▸ What to produce
The following data needs to be repeated exactly, with all images excluded.

Records from a dataset:
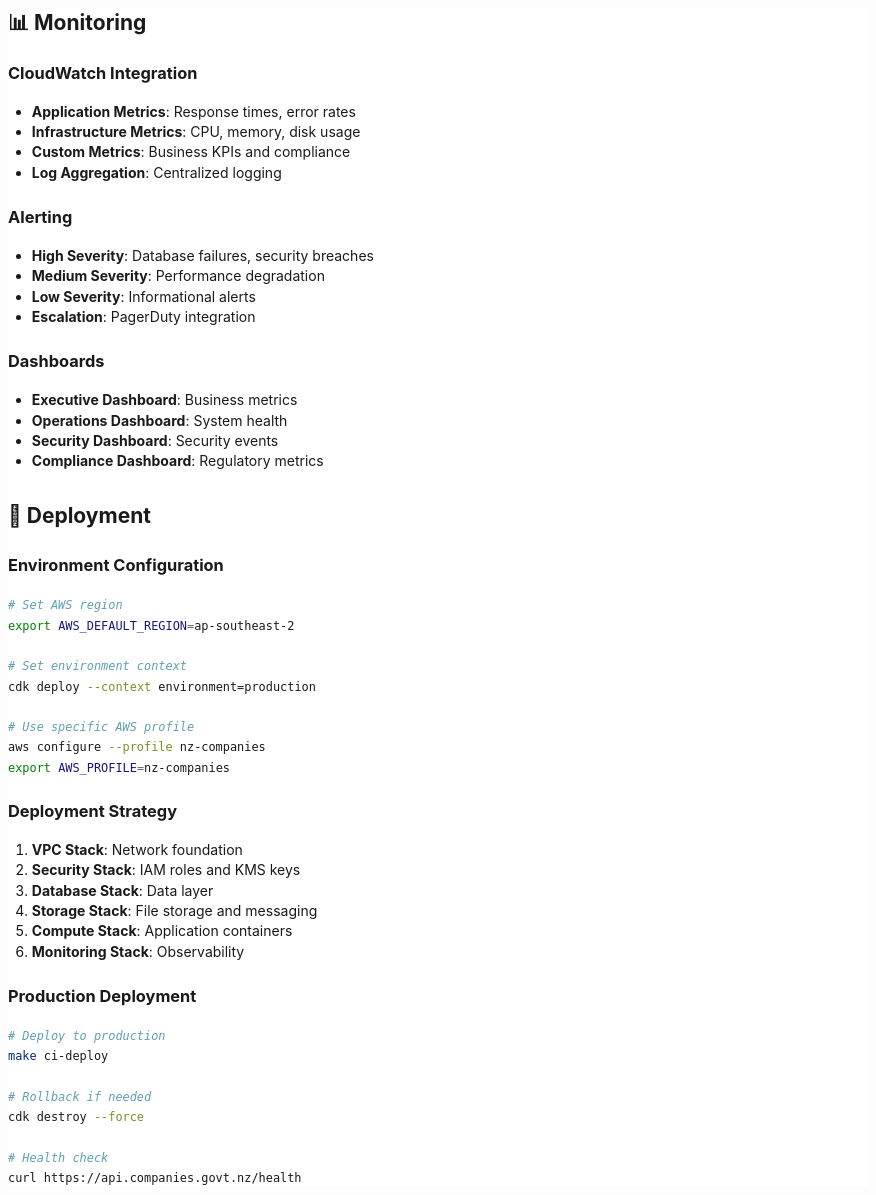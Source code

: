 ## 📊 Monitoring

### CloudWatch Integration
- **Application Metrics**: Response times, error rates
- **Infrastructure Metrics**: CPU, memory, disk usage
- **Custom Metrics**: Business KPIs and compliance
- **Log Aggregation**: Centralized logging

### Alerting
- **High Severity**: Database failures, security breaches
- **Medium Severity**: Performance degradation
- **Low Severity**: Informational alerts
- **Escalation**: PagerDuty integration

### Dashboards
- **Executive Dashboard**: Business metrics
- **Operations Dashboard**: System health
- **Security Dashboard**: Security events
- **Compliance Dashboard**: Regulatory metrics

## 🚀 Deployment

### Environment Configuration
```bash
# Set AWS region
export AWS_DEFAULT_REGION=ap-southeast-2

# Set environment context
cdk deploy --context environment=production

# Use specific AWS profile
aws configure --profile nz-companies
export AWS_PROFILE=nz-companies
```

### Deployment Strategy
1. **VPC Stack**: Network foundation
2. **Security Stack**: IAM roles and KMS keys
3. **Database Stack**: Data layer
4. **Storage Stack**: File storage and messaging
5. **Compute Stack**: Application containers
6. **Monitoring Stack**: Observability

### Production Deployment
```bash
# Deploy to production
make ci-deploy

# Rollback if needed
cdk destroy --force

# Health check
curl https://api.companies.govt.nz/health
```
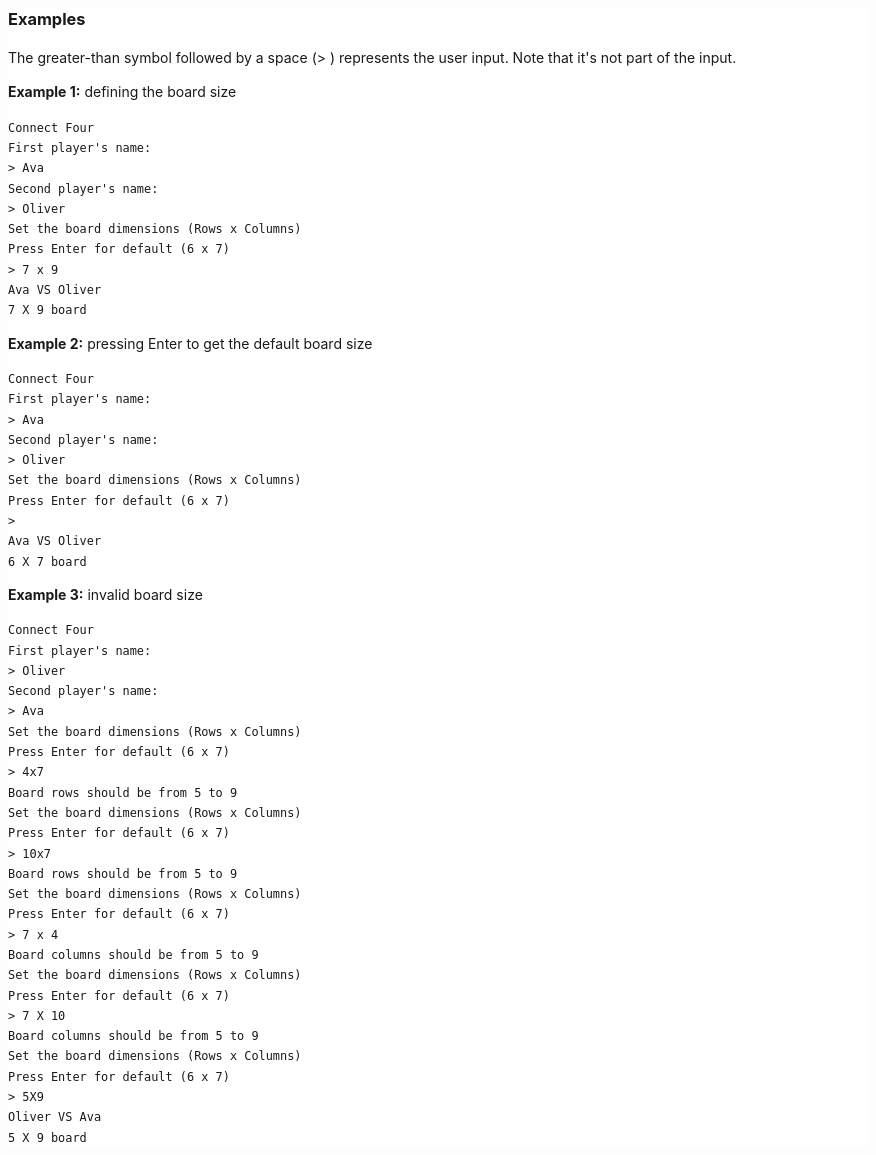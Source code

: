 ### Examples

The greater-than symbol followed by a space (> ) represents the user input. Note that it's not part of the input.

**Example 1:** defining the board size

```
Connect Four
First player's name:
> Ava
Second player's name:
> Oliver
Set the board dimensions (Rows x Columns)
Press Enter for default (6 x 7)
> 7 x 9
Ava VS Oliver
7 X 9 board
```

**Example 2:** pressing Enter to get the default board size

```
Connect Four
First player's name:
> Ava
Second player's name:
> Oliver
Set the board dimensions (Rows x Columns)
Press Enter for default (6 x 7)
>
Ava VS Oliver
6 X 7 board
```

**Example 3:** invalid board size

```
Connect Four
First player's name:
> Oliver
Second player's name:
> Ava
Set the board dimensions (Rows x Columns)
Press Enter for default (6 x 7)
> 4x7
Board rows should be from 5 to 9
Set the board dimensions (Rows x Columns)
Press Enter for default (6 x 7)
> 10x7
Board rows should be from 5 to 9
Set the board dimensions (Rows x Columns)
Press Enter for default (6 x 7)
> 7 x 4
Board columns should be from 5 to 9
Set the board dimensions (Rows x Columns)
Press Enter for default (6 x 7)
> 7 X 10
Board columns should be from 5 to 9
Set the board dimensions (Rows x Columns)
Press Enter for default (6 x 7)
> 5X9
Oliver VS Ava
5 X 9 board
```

▸ Result of this task
Source code

: ## 📊 Monitoring

### CloudWatch Integration
- **Application Metrics**: Response times, error rates
- **Infrastructure Metrics**: CPU, memory, disk usage
- **Custom Metrics**: Business KPIs and compliance
- **Log Aggregation**: Centralized logging

### Alerting
- **High Severity**: Database failures, security breaches
- **Medium Severity**: Performance degradation
- **Low Severity**: Informational alerts
- **Escalation**: PagerDuty integration

### Dashboards
- **Executive Dashboard**: Business metrics
- **Operations Dashboard**: System health
- **Security Dashboard**: Security events
- **Compliance Dashboard**: Regulatory metrics

## 🚀 Deployment

### Environment Configuration
```bash
# Set AWS region
export AWS_DEFAULT_REGION=ap-southeast-2

# Set environment context
cdk deploy --context environment=production

# Use specific AWS profile
aws configure --profile nz-companies
export AWS_PROFILE=nz-companies
```

### Deployment Strategy
1. **VPC Stack**: Network foundation
2. **Security Stack**: IAM roles and KMS keys
3. **Database Stack**: Data layer
4. **Storage Stack**: File storage and messaging
5. **Compute Stack**: Application containers
6. **Monitoring Stack**: Observability

### Production Deployment
```bash
# Deploy to production
make ci-deploy

# Rollback if needed
cdk destroy --force

# Health check
curl https://api.companies.govt.nz/health
```
Source code

: ### Examples

The greater-than symbol followed by a space (> ) represents the user input. Note that it's not part of the input.

**Example 1:** defining the board size

```
Connect Four
First player's name:
> Ava
Second player's name:
> Oliver
Set the board dimensions (Rows x Columns)
Press Enter for default (6 x 7)
> 7 x 9
Ava VS Oliver
7 X 9 board
```

**Example 2:** pressing Enter to get the default board size

```
Connect Four
First player's name:
> Ava
Second player's name:
> Oliver
Set the board dimensions (Rows x Columns)
Press Enter for default (6 x 7)
>
Ava VS Oliver
6 X 7 board
```

**Example 3:** invalid board size

```
Connect Four
First player's name:
> Oliver
Second player's name:
> Ava
Set the board dimensions (Rows x Columns)
Press Enter for default (6 x 7)
> 4x7
Board rows should be from 5 to 9
Set the board dimensions (Rows x Columns)
Press Enter for default (6 x 7)
> 10x7
Board rows should be from 5 to 9
Set the board dimensions (Rows x Columns)
Press Enter for default (6 x 7)
> 7 x 4
Board columns should be from 5 to 9
Set the board dimensions (Rows x Columns)
Press Enter for default (6 x 7)
> 7 X 10
Board columns should be from 5 to 9
Set the board dimensions (Rows x Columns)
Press Enter for default (6 x 7)
> 5X9
Oliver VS Ava
5 X 9 board
```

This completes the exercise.